James Dawson fell in love with Worms on his Game Boy, but his enthusiasm for it soon attracted negative attention, as well as an insult still seared into his memory, two decades on.

“Worms on the Game Boy, wank wank wank!”

Those were the words that a boy called Jonathan used to shout at me for about six months during my early years at high school. This was to suggest that I enjoyed playing the game Worms by Team17 so much – through its most primitive, Game Boy release – that I had to pleasure myself sexually. To be fair, I really did like it.

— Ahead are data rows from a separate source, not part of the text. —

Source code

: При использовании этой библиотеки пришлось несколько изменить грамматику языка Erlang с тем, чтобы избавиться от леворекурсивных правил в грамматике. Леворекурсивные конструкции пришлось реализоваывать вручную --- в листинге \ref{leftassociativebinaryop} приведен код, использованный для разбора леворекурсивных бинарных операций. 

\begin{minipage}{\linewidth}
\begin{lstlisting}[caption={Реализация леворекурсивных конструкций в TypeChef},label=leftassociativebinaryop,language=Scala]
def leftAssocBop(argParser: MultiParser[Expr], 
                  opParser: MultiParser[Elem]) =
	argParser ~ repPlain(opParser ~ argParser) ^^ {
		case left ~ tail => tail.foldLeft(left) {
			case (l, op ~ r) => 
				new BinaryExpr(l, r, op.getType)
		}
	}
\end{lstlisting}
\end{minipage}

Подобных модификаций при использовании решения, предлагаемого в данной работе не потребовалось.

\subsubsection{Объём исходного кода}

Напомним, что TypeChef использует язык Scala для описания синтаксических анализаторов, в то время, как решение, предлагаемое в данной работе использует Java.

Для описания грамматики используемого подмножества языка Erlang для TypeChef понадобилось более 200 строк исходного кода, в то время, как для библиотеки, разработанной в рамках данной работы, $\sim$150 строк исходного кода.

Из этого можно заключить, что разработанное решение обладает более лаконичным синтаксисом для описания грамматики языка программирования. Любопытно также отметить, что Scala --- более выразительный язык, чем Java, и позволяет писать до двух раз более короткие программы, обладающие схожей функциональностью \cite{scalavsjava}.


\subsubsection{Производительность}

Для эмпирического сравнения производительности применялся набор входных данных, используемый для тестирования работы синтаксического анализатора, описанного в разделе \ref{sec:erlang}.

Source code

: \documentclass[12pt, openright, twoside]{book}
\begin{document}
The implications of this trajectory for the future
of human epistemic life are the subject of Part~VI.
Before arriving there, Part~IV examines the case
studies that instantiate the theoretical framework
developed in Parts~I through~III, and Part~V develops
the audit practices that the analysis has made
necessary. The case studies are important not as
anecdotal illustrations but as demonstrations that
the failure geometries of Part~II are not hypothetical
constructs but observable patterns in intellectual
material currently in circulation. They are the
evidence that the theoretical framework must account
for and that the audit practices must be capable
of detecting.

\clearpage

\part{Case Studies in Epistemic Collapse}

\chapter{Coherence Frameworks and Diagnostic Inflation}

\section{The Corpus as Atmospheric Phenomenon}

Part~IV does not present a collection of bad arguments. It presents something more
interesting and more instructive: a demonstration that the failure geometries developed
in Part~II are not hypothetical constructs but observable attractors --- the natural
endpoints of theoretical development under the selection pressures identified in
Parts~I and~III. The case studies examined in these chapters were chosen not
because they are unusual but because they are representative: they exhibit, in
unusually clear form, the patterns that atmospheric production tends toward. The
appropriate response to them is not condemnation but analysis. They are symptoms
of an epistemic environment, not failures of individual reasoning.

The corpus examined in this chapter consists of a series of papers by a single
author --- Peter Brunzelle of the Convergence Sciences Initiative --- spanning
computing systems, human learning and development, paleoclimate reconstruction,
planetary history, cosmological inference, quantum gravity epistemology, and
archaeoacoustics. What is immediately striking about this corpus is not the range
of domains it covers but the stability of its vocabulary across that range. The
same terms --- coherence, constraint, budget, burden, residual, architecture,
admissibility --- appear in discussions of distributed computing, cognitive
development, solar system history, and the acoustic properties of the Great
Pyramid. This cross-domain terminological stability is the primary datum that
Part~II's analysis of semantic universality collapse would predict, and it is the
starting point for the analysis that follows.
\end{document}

As a kid, I wasn’t really allowed to play games a lot. Given how my Amstrad CPC had hooked me, it became a pretty clear warning to my parents that if I could game, I would. I’d always shunned outdoor, sporty activities, despite my mum and dad being keen and highly skilled sports players in things like rugby and badminton. I’d always preferred indoor activities like Lego, books, or anything with a screen.

I loved the Amstrad but I knew the real action was on consoles. My mate had a Mega Drive, and there was a thrill in just turning it on and the game starting immediately – rather than navigating the code-based interface of the Amstrad CPC, and guessing whether the developers wanted you to type “RUN DISC” or “RUN DISK”, which was a pain in the arse.

Sadly, my parents weren’t going to get me a console. For one, it’d mean I’d either need a TV in my room or would hog the one in the family room; also, I really wouldn’t ever leave the house. There was a compromise, though: handheld gaming.

Worms on Game Boy cover art PAL

Game Boy









WOrms title screen on Game Boy (1995)


I vividly remember being in a game shop in York and my mum buying me a Game Boy. It came with Tetris (which my Mum got really into) and I bought Super Mario Land; I was delighted. We were also upsold on a carry case because this was a “toy” I could play with outside; it offered space for the Game Boy, a magnifier, and a light, plus elasticated spaces in the lid for 16 games. Soon, I’d filled every slot with two cartridges.

My mum and dad’s early worries about console addiction turned out to be warranted. I plowed through entire series like Kirby’s Dream Land, Pinball Land and Block Ball – sadly, I missed out on the limited Dream Land 2, despite seeing it on a holiday in Spain. I also cleared all the Mario Land games, plus epic adventures like The Legend of Zelda: Link’s Awakening and Mystic Quest.

However, one thing understandably missing from the Game Boy was a good multiplayer game. The short cable-link system was a bit shit, and I was in no way going to get another console, nor could I convince my parents to buy a second for my friends to play with.

But then, one day, they bought me Worms.

Worms - in game image on the Game Boy

Great, a crate!

As I’d never played it on PC, Worms on the Game Boy (“wank wank wank!”) didn’t feel like a knock-off to me. The idea of blowing the shit out of three other teams in a 2D deathmatch arena was inspired, and the weird weapons and different ways you had to learn to use them were intriguing.

Early on, my initial tactics revolved around laying mines – or better still, a stick of dynamite – next to my opponents and legging it across the map, hoping to dodge the blast radius. However, I soon progressed to being able to thread a bazooka through the eye of a needle with grey-on-green, pixel-perfect accuracy, controlling the power gauge with the “A” button and choosing an optimal angle with the D-pad.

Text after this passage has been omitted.